<<<<

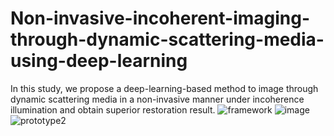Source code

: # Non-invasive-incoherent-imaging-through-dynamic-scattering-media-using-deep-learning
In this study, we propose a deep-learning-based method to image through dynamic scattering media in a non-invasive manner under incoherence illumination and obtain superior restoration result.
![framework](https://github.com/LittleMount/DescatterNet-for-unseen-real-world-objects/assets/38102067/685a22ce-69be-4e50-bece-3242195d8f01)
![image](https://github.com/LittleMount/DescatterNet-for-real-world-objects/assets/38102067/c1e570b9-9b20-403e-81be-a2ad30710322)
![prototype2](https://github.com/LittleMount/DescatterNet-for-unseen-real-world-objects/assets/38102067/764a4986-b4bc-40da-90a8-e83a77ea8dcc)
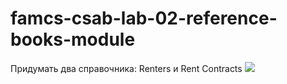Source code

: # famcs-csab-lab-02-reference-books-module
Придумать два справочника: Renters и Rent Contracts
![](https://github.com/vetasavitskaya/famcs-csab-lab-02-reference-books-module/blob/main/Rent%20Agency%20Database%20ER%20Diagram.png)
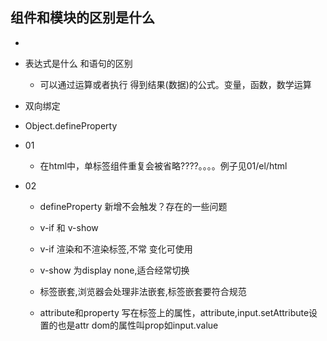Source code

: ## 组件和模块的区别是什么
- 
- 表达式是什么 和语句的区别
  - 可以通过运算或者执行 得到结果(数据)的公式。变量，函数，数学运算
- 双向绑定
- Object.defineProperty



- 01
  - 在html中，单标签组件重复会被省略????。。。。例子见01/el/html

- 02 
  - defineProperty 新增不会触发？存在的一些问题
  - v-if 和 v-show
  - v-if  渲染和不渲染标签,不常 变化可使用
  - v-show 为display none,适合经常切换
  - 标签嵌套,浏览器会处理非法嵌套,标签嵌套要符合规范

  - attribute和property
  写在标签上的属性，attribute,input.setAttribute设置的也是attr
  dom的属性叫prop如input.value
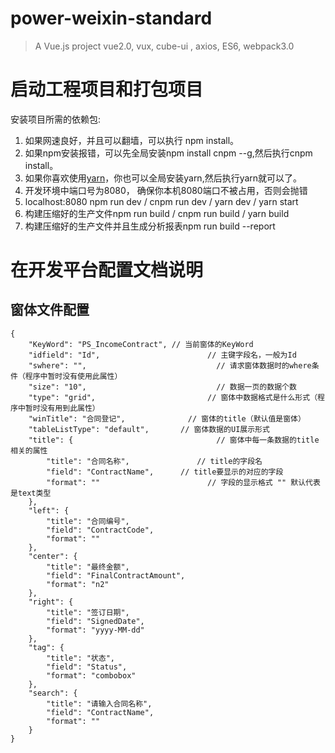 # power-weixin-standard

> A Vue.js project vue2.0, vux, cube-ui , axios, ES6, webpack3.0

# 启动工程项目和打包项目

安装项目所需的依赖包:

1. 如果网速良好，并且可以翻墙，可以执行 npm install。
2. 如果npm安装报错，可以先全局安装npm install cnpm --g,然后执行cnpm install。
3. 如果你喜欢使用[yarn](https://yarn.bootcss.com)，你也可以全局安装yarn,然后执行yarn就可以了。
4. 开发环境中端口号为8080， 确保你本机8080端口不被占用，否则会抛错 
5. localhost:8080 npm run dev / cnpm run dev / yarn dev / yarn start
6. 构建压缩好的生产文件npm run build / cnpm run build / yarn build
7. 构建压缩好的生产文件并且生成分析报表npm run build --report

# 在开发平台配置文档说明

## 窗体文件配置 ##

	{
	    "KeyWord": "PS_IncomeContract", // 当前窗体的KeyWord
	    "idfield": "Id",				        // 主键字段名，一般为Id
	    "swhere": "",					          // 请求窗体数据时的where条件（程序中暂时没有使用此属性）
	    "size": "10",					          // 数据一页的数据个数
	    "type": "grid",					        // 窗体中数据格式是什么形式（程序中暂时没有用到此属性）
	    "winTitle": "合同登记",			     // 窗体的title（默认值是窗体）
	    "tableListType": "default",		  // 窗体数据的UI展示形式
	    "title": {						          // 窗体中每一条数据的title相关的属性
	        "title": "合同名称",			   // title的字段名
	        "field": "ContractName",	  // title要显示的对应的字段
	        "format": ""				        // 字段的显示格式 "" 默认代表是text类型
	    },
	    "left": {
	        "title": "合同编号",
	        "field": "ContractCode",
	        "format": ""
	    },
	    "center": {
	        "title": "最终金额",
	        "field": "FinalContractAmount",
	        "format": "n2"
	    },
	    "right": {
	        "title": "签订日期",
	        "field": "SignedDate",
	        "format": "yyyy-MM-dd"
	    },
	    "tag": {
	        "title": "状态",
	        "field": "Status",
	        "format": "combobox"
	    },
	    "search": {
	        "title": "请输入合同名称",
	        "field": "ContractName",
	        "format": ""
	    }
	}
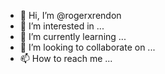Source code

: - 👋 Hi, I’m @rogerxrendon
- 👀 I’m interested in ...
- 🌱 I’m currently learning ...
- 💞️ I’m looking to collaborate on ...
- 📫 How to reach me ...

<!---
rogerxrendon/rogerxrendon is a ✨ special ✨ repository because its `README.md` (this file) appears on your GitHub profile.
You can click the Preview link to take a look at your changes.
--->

>>>>

THE PROBLEM:
Make an exact reproduction of the listing above, without any pictures.

SOLVED PROBLEM:
Source code

: # Non-invasive-incoherent-imaging-through-dynamic-scattering-media-using-deep-learning
In this study, we propose a deep-learning-based method to image through dynamic scattering media in a non-invasive manner under incoherence illumination and obtain superior restoration result.
![framework](https://github.com/LittleMount/DescatterNet-for-unseen-real-world-objects/assets/38102067/685a22ce-69be-4e50-bece-3242195d8f01)
![image](https://github.com/LittleMount/DescatterNet-for-real-world-objects/assets/38102067/c1e570b9-9b20-403e-81be-a2ad30710322)
![prototype2](https://github.com/LittleMount/DescatterNet-for-unseen-real-world-objects/assets/38102067/764a4986-b4bc-40da-90a8-e83a77ea8dcc)
Source code

: # famcs-csab-lab-02-reference-books-module
Придумать два справочника: Renters и Rent Contracts
![](https://github.com/vetasavitskaya/famcs-csab-lab-02-reference-books-module/blob/main/Rent%20Agency%20Database%20ER%20Diagram.png)
Source code

: ## 组件和模块的区别是什么
- 
- 表达式是什么 和语句的区别
  - 可以通过运算或者执行 得到结果(数据)的公式。变量，函数，数学运算
- 双向绑定
- Object.defineProperty



- 01
  - 在html中，单标签组件重复会被省略????。。。。例子见01/el/html

- 02 
  - defineProperty 新增不会触发？存在的一些问题
  - v-if 和 v-show
  - v-if  渲染和不渲染标签,不常 变化可使用
  - v-show 为display none,适合经常切换
  - 标签嵌套,浏览器会处理非法嵌套,标签嵌套要符合规范

  - attribute和property
  写在标签上的属性，attribute,input.setAttribute设置的也是attr
  dom的属性叫prop如input.value
 # power-weixin-standard

> A Vue.js project vue2.0, vux, cube-ui , axios, ES6, webpack3.0

# 启动工程项目和打包项目

安装项目所需的依赖包:

1. 如果网速良好，并且可以翻墙，可以执行 npm install。
2. 如果npm安装报错，可以先全局安装npm install cnpm --g,然后执行cnpm install。
3. 如果你喜欢使用[yarn](https://yarn.bootcss.com)，你也可以全局安装yarn,然后执行yarn就可以了。
4. 开发环境中端口号为8080， 确保你本机8080端口不被占用，否则会抛错 
5. localhost:8080 npm run dev / cnpm run dev / yarn dev / yarn start
6. 构建压缩好的生产文件npm run build / cnpm run build / yarn build
7. 构建压缩好的生产文件并且生成分析报表npm run build --report

# 在开发平台配置文档说明

## 窗体文件配置 ##

	{
	    "KeyWord": "PS_IncomeContract", // 当前窗体的KeyWord
	    "idfield": "Id",				        // 主键字段名，一般为Id
	    "swhere": "",					          // 请求窗体数据时的where条件（程序中暂时没有使用此属性）
	    "size": "10",					          // 数据一页的数据个数
	    "type": "grid",					        // 窗体中数据格式是什么形式（程序中暂时没有用到此属性）
	    "winTitle": "合同登记",			     // 窗体的title（默认值是窗体）
	    "tableListType": "default",		  // 窗体数据的UI展示形式
	    "title": {						          // 窗体中每一条数据的title相关的属性
	        "title": "合同名称",			   // title的字段名
	        "field": "ContractName",	  // title要显示的对应的字段
	        "format": ""				        // 字段的显示格式 "" 默认代表是text类型
	    },
	    "left": {
	        "title": "合同编号",
	        "field": "ContractCode",
	        "format": ""
	    },
	    "center": {
	        "title": "最终金额",
	        "field": "FinalContractAmount",
	        "format": "n2"
	    },
	    "right": {
	        "title": "签订日期",
	        "field": "SignedDate",
	        "format": "yyyy-MM-dd"
	    },
	    "tag": {
	        "title": "状态",
	        "field": "Status",
	        "format": "combobox"
	    },
	    "search": {
	        "title": "请输入合同名称",
	        "field": "ContractName",
	        "format": ""
	    }
	}
Source code

: - 👋 Hi, I’m @rogerxrendon
- 👀 I’m interested in ...
- 🌱 I’m currently learning ...
- 💞️ I’m looking to collaborate on ...
- 📫 How to reach me ...

<!---
rogerxrendon/rogerxrendon is a ✨ special ✨ repository because its `README.md` (this file) appears on your GitHub profile.
You can click the Preview link to take a look at your changes.
--->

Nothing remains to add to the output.